2005 : le poker sort de l’ombre grâce à la télévision
Le poker reste pourtant un jeu marginal en France jusqu’en 2005. L’année charnière arrive avec une émission de télévision : « Le Tournoi des As », diffusée sur Paris Première. Le concept est simple mais efficace — réunir des célébrités comme Enrico Macias et Marc Lavoine autour de tables de poker avec des professionnels, le tout commenté par Bruno Fitoussi et Bruno Solo.
L’émission est un succès inattendu. Elle humanise le poker, le rend accessible, lui donne un visage familier. Des millions de téléspectateurs qui n’avaient jamais mis les pieds dans un cercle découvrent les règles du Texas Hold’em, les stratégies de base, le vocabulaire du jeu. Le poker cesse d’être réservé aux initiés — il devient un divertissement que tout le monde peut comprendre et pratiquer.
Fitoussi, qui avait tout misé dix ans plus tôt sur l’idée qu’il existait un public pour le poker à Paris, voit son pari se confirmer à une échelle qu’il n’avait probablement pas imaginée.

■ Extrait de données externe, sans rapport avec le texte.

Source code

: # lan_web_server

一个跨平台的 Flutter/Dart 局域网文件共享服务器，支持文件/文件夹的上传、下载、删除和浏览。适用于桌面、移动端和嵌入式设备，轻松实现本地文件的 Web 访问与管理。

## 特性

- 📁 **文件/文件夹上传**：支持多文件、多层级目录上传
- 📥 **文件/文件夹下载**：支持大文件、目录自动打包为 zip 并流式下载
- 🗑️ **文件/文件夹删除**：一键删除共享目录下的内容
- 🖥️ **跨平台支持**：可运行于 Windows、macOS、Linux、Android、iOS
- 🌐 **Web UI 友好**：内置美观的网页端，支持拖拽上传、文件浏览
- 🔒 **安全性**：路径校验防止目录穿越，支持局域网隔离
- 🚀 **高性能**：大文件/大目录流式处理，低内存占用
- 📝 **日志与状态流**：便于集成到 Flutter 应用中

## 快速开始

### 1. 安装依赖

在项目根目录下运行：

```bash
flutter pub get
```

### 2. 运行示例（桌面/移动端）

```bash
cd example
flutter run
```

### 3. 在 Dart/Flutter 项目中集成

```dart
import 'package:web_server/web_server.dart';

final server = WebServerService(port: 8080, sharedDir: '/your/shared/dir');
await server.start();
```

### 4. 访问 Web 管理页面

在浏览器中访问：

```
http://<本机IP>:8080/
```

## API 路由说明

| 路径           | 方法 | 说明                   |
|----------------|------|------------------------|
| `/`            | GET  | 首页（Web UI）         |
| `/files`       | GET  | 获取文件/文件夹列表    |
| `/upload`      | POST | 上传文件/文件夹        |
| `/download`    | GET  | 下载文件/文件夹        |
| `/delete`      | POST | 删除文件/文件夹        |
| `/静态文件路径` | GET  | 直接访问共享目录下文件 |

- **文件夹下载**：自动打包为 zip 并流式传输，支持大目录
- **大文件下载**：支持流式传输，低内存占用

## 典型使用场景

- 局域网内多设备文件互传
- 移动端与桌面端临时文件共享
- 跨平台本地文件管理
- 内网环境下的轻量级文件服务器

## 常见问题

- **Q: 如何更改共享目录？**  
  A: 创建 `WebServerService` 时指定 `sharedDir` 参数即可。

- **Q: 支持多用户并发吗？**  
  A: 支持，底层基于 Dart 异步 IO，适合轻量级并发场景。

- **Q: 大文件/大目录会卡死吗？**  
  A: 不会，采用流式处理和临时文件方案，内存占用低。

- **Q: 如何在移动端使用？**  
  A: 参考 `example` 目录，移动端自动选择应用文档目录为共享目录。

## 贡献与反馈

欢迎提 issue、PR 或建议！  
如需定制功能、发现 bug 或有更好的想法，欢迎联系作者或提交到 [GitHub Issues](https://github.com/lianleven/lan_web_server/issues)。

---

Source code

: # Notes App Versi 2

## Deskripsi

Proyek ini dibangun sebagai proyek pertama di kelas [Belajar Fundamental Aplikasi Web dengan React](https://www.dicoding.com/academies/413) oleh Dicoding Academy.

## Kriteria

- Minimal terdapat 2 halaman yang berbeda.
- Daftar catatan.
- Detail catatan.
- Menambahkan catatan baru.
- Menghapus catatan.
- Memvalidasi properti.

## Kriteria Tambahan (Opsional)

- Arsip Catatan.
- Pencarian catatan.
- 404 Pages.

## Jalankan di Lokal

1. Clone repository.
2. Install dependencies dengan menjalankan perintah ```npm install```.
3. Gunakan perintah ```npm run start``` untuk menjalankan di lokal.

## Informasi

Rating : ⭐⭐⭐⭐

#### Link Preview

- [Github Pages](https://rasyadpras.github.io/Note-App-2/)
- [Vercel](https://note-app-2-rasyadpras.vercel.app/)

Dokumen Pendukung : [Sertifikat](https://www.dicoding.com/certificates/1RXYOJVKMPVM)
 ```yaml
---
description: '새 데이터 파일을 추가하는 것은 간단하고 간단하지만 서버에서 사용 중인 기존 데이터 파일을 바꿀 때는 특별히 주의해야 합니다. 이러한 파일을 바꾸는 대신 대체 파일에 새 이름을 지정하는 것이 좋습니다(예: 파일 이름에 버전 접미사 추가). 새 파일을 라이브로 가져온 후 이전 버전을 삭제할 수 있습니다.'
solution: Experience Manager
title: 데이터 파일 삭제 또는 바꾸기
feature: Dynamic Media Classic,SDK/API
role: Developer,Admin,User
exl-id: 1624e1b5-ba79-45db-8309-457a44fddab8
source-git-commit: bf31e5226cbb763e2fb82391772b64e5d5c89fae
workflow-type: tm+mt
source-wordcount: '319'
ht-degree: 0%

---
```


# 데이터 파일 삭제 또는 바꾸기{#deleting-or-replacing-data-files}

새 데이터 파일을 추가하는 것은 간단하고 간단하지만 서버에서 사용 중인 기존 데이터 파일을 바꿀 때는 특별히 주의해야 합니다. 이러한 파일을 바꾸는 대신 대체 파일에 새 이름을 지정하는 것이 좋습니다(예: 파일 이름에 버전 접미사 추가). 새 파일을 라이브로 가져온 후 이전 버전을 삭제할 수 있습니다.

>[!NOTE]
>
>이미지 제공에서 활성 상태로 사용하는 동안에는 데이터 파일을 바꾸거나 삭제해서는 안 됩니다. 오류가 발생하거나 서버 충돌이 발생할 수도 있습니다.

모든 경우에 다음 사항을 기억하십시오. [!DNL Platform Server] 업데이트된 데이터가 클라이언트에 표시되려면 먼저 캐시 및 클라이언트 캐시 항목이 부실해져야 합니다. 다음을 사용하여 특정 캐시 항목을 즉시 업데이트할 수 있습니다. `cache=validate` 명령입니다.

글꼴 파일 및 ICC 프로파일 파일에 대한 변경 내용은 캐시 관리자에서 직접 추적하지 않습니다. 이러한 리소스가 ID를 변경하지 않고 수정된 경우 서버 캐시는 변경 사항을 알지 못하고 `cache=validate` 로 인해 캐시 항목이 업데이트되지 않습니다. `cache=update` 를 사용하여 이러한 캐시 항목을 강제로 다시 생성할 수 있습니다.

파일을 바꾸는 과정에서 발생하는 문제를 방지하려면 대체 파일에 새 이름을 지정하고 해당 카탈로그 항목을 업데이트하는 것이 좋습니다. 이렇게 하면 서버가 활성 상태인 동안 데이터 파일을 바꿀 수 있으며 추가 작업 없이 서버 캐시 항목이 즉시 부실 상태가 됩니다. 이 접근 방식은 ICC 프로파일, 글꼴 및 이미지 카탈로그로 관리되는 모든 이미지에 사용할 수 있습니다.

De l’underground au phénomène grand public
La trajectoire du poker en France entre 1995 et 2006 est celle d’un jeu qui s’est construit patiemment, couche par couche. D’abord une salle pionnière et une communauté d’initiés. Ensuite une concurrence qui structure le marché. Puis des champions qui donnent au jeu une dimension nationale. Et enfin la télévision qui transforme une pratique de niche en phénomène culturel.
Cette passion française pour le poker ne se limite pas aux cercles et aux casinos. Elle se retrouve aujourd’hui dans les animations événementielles : L’As du Casino propose des tournois de poker factice pour entreprises en Île-de-France, permettant à des milliers de participants de vivre l’expérience du jeu dans un cadre festif et sans enjeu financier.
De l’Aviation Club de France aux soirées d’entreprise, le chemin parcouru en trente ans dit beaucoup sur la capacité du poker à se réinventer et à trouver de nouveaux publics. Bruno Fitoussi avait vu juste en 1995 : il y avait bien, en France, un appétit pour ce jeu. Il lui fallait juste un endroit digne de lui.